Jewish orgs. contend reports conspiracy theories

The ADL, AJC, and AEN said that the NCA task force had deviated from its mandate of analyzing challenges to academic freedom to advance a series of libels, contested rhetoric, and conspiracy theories to explain the current state of American universities.

“Despite extensive evidence of – and reports from – Jewish students, staff, and faculty facing harassment, exclusion from campus spaces, targeted intimidation at protests, classroom bias, property destruction, and physical threats, the report dismisses these documented harms as inventions or manipulations designed to suppress criticism of Israel,” the Jewish groups said.

“Instead of acknowledging that antisemitism is resurging, the report suggests that Jews (or “Zionists”) are weaponizing antisemitism claims to exert control.
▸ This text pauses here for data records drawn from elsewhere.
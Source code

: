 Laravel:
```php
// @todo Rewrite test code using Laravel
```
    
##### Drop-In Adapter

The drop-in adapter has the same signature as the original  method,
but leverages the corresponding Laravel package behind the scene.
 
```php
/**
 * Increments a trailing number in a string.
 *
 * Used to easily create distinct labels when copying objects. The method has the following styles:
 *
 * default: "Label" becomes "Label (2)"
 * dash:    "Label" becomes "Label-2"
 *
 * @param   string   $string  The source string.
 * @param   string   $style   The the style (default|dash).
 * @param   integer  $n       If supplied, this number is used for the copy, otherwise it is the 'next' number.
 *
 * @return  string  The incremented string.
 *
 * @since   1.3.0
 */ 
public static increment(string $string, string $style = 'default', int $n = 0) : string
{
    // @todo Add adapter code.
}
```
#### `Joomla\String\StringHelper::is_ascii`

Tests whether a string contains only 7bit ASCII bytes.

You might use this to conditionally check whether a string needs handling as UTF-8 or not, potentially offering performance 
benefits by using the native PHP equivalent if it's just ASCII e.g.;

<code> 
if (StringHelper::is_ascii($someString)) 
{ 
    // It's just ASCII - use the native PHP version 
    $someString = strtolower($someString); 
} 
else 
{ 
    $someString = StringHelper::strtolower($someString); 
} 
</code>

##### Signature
This narrative is not only false but dangerous, reinforcing harmful patterns of victim-blaming that excuse wrongdoing and shift responsibility away from perpetrators.”

The Jewish groups were alarmed about the report’s implications that Zionists were using “powerful donors” and other authorities to orchestrate attacks on academic freedom, asserting that the framing used antisemitic tropes about Jews secretly influencing institutions.

The call to pressure Israeli institutions was condemned by the Jewish groups as antithetical to the idea of academic freedom that the report had ostensibly been created to defend.

The NCA was called upon to reject the report and prevent stereotypes and conspiracies from being used in future scholarship and guidance materials.

“A legitimate defense of academic freedom, including the NCA’s, must steer clear of tropes that blame Jews for the issues currently impacting the field, which are indeed significant and require concerted and unbiased critical attention.”